# [Aim of the exercise]
Examine the data below and state how many lines contain "subsection", offering no other words.

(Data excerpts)
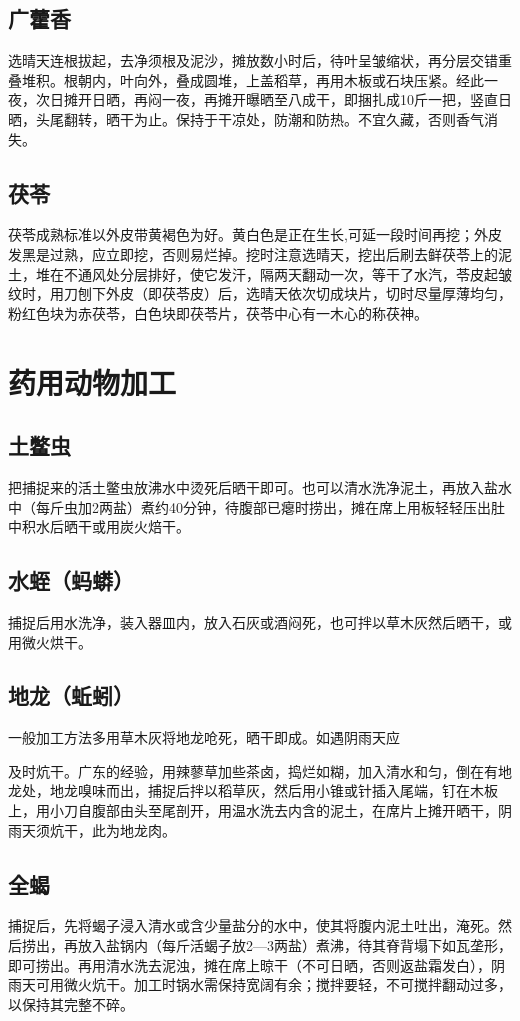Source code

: \documentclass{ctexbook}
\begin{document}
\subsection{广藿香}
选晴天连根拔起，去净须根及泥沙，摊放数小时后，待叶呈皱缩状，再分层交错重叠堆积。根朝内，叶向外，叠成圆堆，上盖稻草，再用木板或石块压紧。经此一夜，次日摊开日晒，再闷一夜，再摊开曝晒至八成干，即捆扎成10斤一把，竖直日晒，头尾翻转，晒干为止。保持于干凉处，防潮和防热。不宜久藏，否则香气消失。

\subsection{茯苓}
茯苓成熟标准以外皮带黄褐色为好。黄白色是正在生长,可延一段时间再挖；外皮发黑是过熟，应立即挖，否则易烂掉。挖时注意选晴天，挖出后刷去鲜茯苓上的泥土，堆在不通风处分层排好，使它发汗，隔两天翻动一次，等干了水汽，苓皮起皱纹时，用刀刨下外皮（即茯苓皮）后，选晴天依次切成块片，切时尽量厚薄均匀，粉红色块为赤茯苓，白色块即茯苓片，茯苓中心有一木心的称茯神。
\section{药用动物加工}
\subsection{土鳖虫}
把捕捉来的活土鳖虫放沸水中烫死后晒干即可。也可以清水洗净泥土，再放入盐水中（每斤虫加2两盐）煮约40分钟，待腹部已瘪时捞出，摊在席上用板轻轻压出肚中积水后晒干或用炭火焙干。
\subsection{水蛭（蚂蟒）}
捕捉后用水洗净，装入器皿内，放入石灰或酒闷死，也可拌以草木灰然后晒干，或用微火烘干。
\subsection{地龙（蚯蚓）}
一般加工方法多用草木灰将地龙呛死，晒干即成。如遇阴雨天应

及时炕干。广东的经验，用辣蓼草加些茶卤，捣烂如糊，加入清水和匀，倒在有地龙处，地龙嗅味而出，捕捉后拌以稻草灰，然后用小锥或针插入尾端，钉在木板上，用小刀自腹部由头至尾剖开，用温水洗去内含的泥土，在席片上摊开晒干，阴雨天须炕干，此为地龙肉。
\subsection{全蝎}
捕捉后，先将蝎子浸入清水或含少量盐分的水中，使其将腹内泥土吐出，淹死。然后捞出，再放入盐锅内（每斤活蝎子放2—3两盐）煮沸，待其脊背塌下如瓦垄形，即可捞出。再用清水洗去泥浊，摊在席上晾干（不可日晒，否则返盐霜发白），阴雨天可用微火炕干。加工时锅水需保持宽阔有余；搅拌要轻，不可搅拌翻动过多，以保持其完整不碎。
\end{document}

# [Written answer]
6